Data for analysis Start Marker

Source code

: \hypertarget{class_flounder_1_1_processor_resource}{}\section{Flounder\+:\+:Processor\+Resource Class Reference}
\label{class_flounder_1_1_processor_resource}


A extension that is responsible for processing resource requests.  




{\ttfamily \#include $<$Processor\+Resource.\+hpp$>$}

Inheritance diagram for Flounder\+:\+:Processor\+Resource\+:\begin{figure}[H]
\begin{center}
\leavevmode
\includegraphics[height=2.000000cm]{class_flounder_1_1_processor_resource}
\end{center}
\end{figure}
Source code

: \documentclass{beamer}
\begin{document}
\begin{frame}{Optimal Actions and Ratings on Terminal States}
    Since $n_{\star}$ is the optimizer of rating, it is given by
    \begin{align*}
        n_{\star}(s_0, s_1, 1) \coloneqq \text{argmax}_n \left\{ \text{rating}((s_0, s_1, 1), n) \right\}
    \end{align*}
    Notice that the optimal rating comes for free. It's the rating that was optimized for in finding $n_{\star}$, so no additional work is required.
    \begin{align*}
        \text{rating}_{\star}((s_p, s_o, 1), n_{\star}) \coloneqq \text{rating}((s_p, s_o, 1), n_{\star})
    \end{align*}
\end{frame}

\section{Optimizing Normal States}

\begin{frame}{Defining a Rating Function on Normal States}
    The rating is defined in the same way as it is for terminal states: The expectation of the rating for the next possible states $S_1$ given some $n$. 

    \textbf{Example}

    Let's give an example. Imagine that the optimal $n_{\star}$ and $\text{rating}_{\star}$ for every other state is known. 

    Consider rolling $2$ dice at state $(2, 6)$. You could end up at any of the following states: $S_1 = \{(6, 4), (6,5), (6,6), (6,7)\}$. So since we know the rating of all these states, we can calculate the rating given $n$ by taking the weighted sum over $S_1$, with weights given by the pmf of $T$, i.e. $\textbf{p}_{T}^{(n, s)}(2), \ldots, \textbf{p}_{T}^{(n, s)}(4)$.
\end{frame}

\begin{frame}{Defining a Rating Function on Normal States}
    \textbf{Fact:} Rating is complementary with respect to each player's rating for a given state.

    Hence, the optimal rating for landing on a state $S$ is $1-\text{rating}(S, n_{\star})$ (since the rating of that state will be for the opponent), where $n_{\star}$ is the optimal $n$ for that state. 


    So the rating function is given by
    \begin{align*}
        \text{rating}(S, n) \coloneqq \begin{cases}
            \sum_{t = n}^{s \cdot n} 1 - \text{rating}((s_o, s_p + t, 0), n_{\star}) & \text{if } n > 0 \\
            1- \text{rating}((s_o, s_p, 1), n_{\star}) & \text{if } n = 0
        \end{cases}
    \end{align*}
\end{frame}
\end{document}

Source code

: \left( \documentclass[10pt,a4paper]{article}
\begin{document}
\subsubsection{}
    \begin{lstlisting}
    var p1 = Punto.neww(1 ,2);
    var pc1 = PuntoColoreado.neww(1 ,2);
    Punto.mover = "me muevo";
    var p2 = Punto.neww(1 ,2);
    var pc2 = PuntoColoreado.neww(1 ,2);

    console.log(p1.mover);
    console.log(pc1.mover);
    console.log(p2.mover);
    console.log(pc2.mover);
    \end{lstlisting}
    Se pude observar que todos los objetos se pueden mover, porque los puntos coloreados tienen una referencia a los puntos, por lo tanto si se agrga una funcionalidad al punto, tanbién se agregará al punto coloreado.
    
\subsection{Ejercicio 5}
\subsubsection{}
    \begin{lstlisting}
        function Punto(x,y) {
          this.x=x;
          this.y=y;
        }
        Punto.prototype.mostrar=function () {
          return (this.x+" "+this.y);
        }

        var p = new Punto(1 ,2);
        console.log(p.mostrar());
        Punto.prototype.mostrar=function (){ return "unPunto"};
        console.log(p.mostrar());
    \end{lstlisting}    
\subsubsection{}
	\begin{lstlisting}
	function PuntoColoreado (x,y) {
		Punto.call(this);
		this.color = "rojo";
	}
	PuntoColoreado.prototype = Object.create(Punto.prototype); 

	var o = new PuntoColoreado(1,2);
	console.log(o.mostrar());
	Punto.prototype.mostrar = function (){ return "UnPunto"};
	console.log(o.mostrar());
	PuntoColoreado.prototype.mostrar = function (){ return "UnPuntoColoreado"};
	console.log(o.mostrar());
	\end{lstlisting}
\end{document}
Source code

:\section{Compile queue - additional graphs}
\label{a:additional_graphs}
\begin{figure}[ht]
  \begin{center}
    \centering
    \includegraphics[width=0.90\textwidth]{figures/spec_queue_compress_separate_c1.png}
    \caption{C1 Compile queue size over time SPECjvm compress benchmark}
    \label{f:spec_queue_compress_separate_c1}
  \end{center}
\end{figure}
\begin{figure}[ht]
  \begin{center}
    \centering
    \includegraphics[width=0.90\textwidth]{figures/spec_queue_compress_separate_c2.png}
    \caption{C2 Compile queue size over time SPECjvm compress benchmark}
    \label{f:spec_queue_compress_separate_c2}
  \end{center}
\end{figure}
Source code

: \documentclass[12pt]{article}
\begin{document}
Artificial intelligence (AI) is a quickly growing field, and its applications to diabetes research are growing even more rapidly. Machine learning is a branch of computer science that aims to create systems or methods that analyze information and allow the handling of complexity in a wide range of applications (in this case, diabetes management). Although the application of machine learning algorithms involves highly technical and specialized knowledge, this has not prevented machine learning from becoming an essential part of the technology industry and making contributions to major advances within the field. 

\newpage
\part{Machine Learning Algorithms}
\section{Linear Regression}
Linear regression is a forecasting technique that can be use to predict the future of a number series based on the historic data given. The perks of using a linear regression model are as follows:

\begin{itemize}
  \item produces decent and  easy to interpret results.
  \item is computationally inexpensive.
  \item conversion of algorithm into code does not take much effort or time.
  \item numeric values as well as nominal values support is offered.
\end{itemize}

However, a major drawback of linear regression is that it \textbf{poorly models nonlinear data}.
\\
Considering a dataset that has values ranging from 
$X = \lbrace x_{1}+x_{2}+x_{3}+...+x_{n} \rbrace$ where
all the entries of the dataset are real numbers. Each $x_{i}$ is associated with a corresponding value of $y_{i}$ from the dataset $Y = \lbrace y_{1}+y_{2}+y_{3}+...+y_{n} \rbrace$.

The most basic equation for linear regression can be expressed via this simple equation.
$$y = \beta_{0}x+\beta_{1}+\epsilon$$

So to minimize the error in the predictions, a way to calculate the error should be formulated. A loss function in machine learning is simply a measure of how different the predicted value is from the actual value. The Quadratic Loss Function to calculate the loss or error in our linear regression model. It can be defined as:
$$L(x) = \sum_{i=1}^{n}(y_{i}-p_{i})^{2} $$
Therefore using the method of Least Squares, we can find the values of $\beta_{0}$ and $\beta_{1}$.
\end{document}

Data for analysis End Marker
Data for analysis Start Marker

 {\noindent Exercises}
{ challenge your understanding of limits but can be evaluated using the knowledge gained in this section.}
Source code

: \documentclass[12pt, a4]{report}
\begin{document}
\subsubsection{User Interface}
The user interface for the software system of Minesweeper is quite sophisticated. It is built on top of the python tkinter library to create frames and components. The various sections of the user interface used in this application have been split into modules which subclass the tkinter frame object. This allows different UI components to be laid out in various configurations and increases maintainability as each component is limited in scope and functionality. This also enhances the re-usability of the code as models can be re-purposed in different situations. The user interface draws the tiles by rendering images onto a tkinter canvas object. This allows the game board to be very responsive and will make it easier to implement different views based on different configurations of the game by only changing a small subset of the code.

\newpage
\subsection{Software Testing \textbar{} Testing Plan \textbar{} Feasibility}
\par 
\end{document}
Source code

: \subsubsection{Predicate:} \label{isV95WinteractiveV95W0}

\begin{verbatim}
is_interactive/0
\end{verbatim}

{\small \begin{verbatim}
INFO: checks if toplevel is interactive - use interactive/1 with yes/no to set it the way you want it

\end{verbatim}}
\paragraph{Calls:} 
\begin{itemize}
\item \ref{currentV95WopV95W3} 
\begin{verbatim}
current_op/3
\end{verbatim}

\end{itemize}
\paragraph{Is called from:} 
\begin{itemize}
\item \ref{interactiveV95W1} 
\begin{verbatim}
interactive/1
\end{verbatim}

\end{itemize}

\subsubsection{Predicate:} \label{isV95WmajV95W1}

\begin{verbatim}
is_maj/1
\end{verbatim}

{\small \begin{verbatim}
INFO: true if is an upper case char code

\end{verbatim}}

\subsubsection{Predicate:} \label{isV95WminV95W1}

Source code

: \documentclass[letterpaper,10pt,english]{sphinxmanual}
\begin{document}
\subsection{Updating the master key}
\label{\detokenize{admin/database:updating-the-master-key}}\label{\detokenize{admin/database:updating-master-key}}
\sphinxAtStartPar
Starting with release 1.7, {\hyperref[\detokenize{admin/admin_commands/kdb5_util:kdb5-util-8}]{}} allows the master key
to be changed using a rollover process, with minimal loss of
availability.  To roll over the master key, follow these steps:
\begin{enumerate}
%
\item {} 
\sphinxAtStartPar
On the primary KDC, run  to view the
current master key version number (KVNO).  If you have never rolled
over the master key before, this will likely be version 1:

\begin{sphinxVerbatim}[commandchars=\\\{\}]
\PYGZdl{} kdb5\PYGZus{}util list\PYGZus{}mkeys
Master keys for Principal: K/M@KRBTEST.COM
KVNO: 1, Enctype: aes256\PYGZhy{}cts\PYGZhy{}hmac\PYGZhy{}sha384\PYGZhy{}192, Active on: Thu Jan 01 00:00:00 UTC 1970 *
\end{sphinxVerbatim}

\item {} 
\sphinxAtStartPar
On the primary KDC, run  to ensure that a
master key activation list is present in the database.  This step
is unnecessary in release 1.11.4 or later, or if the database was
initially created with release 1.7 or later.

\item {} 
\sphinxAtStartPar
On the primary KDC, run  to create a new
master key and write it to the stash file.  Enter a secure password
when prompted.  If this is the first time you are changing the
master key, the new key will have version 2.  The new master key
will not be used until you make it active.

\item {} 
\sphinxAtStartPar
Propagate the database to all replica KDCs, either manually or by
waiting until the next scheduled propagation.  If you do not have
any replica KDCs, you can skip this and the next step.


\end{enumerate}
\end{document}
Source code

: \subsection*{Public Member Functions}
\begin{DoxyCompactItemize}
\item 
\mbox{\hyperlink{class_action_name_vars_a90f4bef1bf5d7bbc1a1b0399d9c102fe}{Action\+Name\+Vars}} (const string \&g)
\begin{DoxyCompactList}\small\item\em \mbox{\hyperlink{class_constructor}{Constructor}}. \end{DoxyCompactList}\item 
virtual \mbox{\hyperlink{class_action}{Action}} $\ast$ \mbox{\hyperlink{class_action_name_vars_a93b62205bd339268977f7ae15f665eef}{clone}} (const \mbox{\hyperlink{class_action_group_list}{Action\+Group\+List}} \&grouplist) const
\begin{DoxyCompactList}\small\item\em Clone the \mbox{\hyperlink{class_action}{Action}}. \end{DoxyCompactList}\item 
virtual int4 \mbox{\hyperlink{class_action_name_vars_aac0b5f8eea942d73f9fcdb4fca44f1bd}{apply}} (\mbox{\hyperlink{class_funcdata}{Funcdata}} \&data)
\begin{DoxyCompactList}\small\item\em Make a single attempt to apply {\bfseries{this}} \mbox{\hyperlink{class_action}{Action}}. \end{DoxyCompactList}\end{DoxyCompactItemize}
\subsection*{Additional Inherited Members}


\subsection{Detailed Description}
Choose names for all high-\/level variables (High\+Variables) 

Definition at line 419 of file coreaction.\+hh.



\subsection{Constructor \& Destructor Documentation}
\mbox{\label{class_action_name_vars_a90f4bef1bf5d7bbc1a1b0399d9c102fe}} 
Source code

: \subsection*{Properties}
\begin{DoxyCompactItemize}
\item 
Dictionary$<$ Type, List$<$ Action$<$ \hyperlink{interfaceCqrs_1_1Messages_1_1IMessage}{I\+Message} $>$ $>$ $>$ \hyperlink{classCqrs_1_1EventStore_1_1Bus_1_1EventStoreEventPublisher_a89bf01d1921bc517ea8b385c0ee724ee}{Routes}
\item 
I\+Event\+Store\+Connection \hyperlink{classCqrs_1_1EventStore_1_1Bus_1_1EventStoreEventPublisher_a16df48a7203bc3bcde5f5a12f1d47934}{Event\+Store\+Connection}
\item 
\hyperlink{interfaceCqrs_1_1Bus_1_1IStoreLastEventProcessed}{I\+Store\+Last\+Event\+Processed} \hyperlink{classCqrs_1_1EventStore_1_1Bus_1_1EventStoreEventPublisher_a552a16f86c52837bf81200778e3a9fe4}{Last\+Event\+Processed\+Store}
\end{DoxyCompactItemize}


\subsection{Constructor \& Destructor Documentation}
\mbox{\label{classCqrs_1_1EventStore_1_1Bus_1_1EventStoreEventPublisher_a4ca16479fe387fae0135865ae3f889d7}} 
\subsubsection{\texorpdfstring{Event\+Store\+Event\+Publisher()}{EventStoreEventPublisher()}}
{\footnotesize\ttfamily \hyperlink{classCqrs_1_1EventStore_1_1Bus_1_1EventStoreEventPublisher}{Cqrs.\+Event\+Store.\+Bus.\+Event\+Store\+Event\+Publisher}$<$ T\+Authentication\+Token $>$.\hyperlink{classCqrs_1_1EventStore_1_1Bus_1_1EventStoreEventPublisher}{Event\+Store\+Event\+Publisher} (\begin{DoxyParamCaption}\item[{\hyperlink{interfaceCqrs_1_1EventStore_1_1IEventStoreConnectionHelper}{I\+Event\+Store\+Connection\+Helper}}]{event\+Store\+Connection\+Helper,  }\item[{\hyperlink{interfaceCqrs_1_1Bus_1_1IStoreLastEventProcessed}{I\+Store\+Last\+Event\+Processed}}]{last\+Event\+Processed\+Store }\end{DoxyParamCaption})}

Data for analysis End Marker
Data for analysis Start Marker

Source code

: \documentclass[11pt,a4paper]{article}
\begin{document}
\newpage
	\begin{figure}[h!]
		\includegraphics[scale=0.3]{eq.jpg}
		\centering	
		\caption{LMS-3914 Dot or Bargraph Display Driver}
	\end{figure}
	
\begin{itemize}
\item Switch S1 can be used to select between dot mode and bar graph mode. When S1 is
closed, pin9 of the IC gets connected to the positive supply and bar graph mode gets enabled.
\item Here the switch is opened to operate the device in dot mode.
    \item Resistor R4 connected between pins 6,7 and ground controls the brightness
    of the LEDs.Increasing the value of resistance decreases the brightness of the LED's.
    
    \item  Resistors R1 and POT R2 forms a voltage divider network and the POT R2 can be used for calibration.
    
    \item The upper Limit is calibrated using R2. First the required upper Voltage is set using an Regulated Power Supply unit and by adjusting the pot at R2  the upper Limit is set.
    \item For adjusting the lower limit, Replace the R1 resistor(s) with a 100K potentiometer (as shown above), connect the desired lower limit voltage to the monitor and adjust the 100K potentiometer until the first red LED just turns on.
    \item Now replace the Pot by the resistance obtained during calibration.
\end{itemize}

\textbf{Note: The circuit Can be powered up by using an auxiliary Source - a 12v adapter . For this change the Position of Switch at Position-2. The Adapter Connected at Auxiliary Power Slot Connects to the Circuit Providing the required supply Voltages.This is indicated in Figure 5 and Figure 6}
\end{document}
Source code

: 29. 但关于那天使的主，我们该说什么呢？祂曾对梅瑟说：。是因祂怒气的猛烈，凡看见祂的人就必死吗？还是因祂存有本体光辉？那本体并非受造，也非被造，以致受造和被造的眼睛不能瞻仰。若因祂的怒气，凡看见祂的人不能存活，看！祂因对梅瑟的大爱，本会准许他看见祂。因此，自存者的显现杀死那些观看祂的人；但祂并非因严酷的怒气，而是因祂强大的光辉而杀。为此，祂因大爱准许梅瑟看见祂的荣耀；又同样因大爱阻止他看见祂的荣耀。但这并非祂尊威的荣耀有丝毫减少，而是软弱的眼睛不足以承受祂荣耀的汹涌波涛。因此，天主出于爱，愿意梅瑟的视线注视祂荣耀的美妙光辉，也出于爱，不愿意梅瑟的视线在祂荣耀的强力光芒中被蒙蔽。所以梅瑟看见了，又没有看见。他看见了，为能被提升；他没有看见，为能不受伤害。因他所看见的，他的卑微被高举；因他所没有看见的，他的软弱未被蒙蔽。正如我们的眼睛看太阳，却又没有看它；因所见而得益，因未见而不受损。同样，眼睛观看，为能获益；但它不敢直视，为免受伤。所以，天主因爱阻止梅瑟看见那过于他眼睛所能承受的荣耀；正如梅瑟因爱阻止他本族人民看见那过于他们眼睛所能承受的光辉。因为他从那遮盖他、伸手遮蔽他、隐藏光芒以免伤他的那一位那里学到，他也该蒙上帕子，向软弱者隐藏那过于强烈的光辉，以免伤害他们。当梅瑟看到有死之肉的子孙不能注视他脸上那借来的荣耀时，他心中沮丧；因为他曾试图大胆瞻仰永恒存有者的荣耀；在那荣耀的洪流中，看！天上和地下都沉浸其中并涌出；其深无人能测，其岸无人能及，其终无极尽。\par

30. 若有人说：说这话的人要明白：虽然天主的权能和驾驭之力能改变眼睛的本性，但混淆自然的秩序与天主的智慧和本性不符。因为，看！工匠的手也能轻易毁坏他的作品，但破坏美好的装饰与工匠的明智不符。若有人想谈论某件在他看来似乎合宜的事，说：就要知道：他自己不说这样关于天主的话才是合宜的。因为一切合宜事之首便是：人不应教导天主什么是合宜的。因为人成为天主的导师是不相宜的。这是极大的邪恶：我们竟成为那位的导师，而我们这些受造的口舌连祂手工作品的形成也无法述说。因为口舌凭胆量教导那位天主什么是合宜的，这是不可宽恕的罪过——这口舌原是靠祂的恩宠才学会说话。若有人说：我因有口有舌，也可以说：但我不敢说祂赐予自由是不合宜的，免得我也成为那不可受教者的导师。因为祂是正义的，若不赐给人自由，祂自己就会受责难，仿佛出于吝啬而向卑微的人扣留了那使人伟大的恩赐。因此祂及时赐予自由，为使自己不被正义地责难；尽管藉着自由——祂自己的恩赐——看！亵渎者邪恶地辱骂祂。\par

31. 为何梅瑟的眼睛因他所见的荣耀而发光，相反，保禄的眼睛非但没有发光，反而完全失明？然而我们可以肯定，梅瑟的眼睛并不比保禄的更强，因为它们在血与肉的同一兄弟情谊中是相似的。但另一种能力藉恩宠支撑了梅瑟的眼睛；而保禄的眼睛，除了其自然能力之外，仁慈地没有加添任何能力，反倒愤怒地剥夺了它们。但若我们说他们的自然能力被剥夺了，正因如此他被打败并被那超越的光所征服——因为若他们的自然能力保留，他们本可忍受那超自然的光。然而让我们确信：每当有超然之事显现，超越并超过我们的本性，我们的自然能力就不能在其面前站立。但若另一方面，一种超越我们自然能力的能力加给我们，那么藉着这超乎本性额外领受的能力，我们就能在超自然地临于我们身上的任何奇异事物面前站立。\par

Data for analysis End Marker

## What you should do
Please copy out each line of the listing above that contains the string "loss".

## Answer section
So to minimize the error in the predictions, a way to calculate the error should be formulated. A loss function in machine learning is simply a measure of how different the predicted value is from the actual value. The Quadratic Loss Function to calculate the loss or error in our linear regression model. It can be defined as:
to be changed using a rollover process, with minimal loss of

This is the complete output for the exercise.